PolarDB for PostgreSQL provides the wal2json plug-in to generate logical log files in the JSON format.
Prerequisites
The wal2json plug-in is supported on the PolarDB for PostgreSQL clusters that run the following engines:- PostgreSQL 14 (revision version 14.5.1.0 or later)
- PostgreSQL 11 (revision version 1.1.29 or later)

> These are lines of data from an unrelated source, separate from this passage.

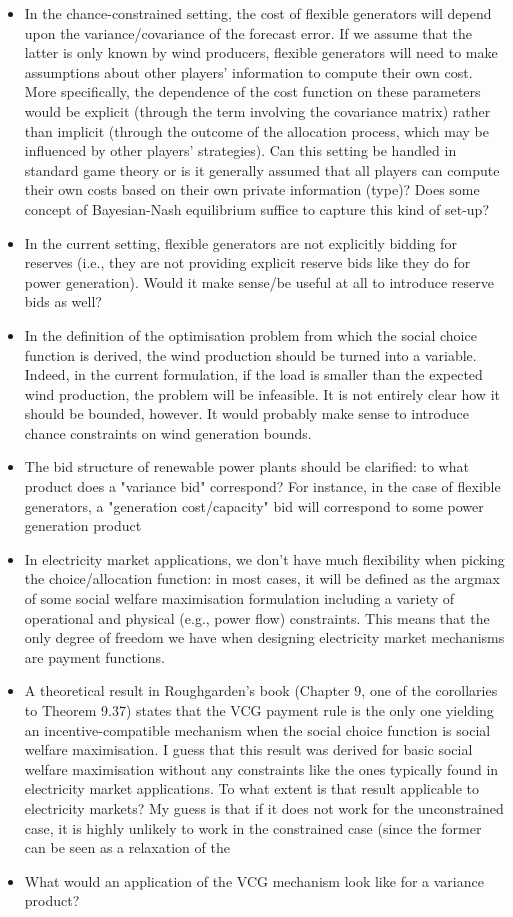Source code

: \documentclass{article}
\begin{document}
\begin{itemize}
\item In the chance-constrained setting, the cost of flexible generators will depend upon the variance/covariance of the forecast error. If we assume that the latter is only known by wind producers, flexible generators will need to make assumptions about other players' information to compute their own cost. More specifically, the dependence of the cost function on these parameters would be explicit (through the term involving the covariance matrix) rather than implicit (through the outcome of the allocation process, which may be influenced by other players' strategies). Can this setting be handled in standard game theory or is it generally assumed that all players can compute their own costs based on their own private information (type)? Does some concept of Bayesian-Nash equilibrium suffice to capture this kind of set-up?
\item In the current setting, flexible generators are not explicitly bidding for reserves (i.e., they are not providing explicit reserve bids like they do for power generation). Would it make sense/be useful at all to introduce reserve bids as well?
\item In the definition of the optimisation problem from which the social choice function is derived, the wind production should be turned into a variable. Indeed, in the current formulation, if the load is smaller than the expected wind production, the problem will be infeasible. It is not entirely clear how it should be bounded, however. It would probably make sense to introduce chance constraints on wind generation bounds. 
\item The bid structure of renewable power plants should be clarified: to what product does a "variance bid" correspond? For instance, in the case of flexible generators, a "generation cost/capacity" bid will correspond to some power generation product 
\item In electricity market applications, we don't have much flexibility when picking the choice/allocation function: in most cases, it will be defined as the argmax of some social welfare maximisation formulation including a variety of operational and physical (e.g., power flow) constraints. This means that the only degree of freedom we have when designing electricity market mechanisms are payment functions. 
\item A theoretical result in Roughgarden's book (Chapter 9, one of the corollaries to Theorem 9.37) states that the VCG payment rule is the only one yielding an incentive-compatible mechanism when the social choice function is social welfare maximisation. I guess that this result was derived for basic social welfare maximisation without any constraints like the ones typically found in electricity market applications. To what extent is that result applicable to electricity markets? My guess is that if it does not work for the unconstrained case, it is highly unlikely to work in the constrained case (since the former can be seen as a relaxation of the 
\item What would an application of the VCG mechanism look like for a variance product?
\end{itemize}


\end{document}
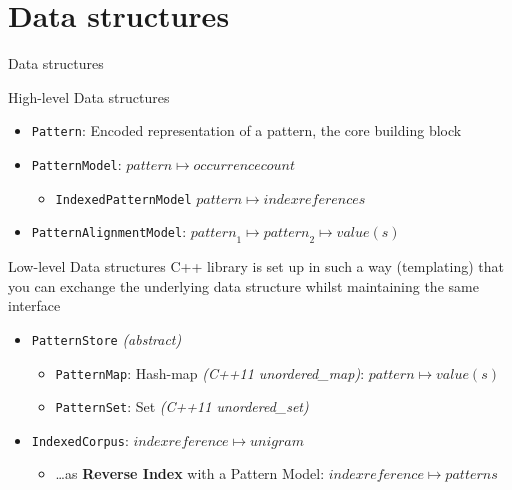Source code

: \documentclass[compress]{beamer}
\begin{document}
\section{Data structures}

\begin{frame}{Data structures}

  \begin{block}{High-level Data structures}
    \begin{itemize}
      \item \texttt{Pattern}: Encoded representation of a pattern, the core
        building block
      \item \texttt{PatternModel}: ${pattern} \mapsto {occurrencecount}$
      \begin{itemize}
        \item \texttt{IndexedPatternModel} ${pattern} \mapsto {indexreferences}$
      \end{itemize}
      \item \texttt{PatternAlignmentModel}:  ${pattern}_1 \mapsto {pattern}_2 \mapsto {value(s)}$
    \end{itemize}
  \end{block}

\end{frame}


\begin{frame}

  \begin{block}{Low-level Data structures}
     C++ library is set up in such a way (templating) that you can exchange the
      underlying data structure whilst maintaining the same interface

    \begin{itemize}
      \item \texttt{PatternStore} \emph{(abstract)}
      \begin{itemize}
        \item \texttt{PatternMap}: Hash-map \emph{(C++11 unordered\_map)}:
          ${pattern} \mapsto {value(s)}$
        \item \texttt{PatternSet}: Set \emph{(C++11 unordered\_set)}
      \end{itemize}
      \item \texttt{IndexedCorpus}: ${indexreference} \mapsto {unigram}$
      \begin{itemize}
        \item \ldots as \textbf{Reverse Index} with a Pattern Model: ${indexreference} \mapsto {patterns}$
      \end{itemize}
    \end{itemize}
  \end{block}


\end{frame}
\end{document}
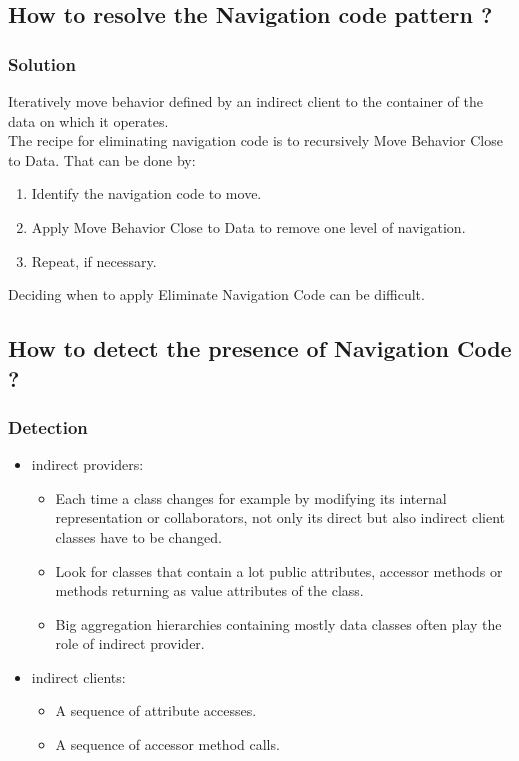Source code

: \documentclass{beamer}
\begin{document}
\subsection{How to resolve the Navigation code pattern ?}
\begin{frame}
\frametitle{Solution}
Iteratively move behavior defined by an indirect client to the container of the data on which it operates.\\
The recipe for eliminating navigation code is to recursively Move Behavior Close to Data. That can be done by:
\begin{enumerate}
\item Identify the navigation code to move.
\item Apply Move Behavior Close to Data to remove one level of navigation. 
\item Repeat, if necessary.
\end{enumerate}
Deciding when to apply Eliminate Navigation Code can be difficult.
\end{frame}

\subsection{How to detect the presence of Navigation Code ?}
\begin{frame}
\frametitle{Detection}
\begin{itemize}
\item indirect providers:
\begin{itemize}
\item Each time a class changes for example by modifying its internal representation or collaborators, not only its direct but also indirect client classes have to be changed.
\item Look for classes that contain a lot public attributes, accessor methods or methods returning as value attributes of the class.
\item Big aggregation hierarchies containing mostly data classes often play the role of indirect provider.
\end{itemize}
\item indirect clients:
\begin{itemize}
\item A sequence of attribute accesses.
\item A sequence of accessor method calls.
\end{itemize}
\end{itemize}
\end{frame}
\end{document}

Note You can execute the following statement to view the minor version that is used by PolarDB for PostgreSQL:
- PostgreSQL 14
select version();
- PostgreSQL 11
show polar_version;
Background information
wal2json is a logic decoding plug-in that provides the following features:
- Access tuples generated by executing the
INSERT
andUPDATE
statements. - Access
UPDATE
andDELETE
old row versions depending on the specified duplicate identity. - Consume changes by using the streaming protocol (logical replication slots) or special SQL APIs.
The wal2json plug-in produces a JSON object for each transaction. All new and old tuples are available in the JSON object. In addition, options include properties such as transaction timestamp, schema-qualified, data type, and transaction ID. For more information, see Execute SQL statements to obtain JSON objects.
Precautions
- Because PolarDB for PostgreSQL uses the replication method of
REPLICA_IDENTITY_FULL
, the entire row of data is displayed during UPDATE and DELETE, instead of the columns before and after UPDATE and DELETE. To modify only the columns before and after UPDATE, you must set thepolar_create_table_with_full_replica_identity
parameter to off. This parameter cannot be modified in the console. You must to modify the parameter. - The wal2json plug-in requires logical encoding and decoding. You must modify the
wal_level
parameter toreplica
. This parameter can be modified in the console.
Execute SQL statements to obtain JSON objects
You do not need to execute the create extension
statement to create the wal2json plug-in. You can create a logical copy slot to load the wal2json plug-in.
After you create a logical replication slot that contains the wal2json plug-in, execute the following statement to obtain the JSON object in WAL:
-- Create tables with and without primary keys.
CREATE TABLE table2_with_pk (a SERIAL, b VARCHAR(30), c TIMESTAMP NOT NULL, PRIMARY KEY(a, c));
CREATE TABLE table2_without_pk (a SERIAL, b NUMERIC(5,2), c TEXT);
-- Create a logical replication slot of the wal2json type.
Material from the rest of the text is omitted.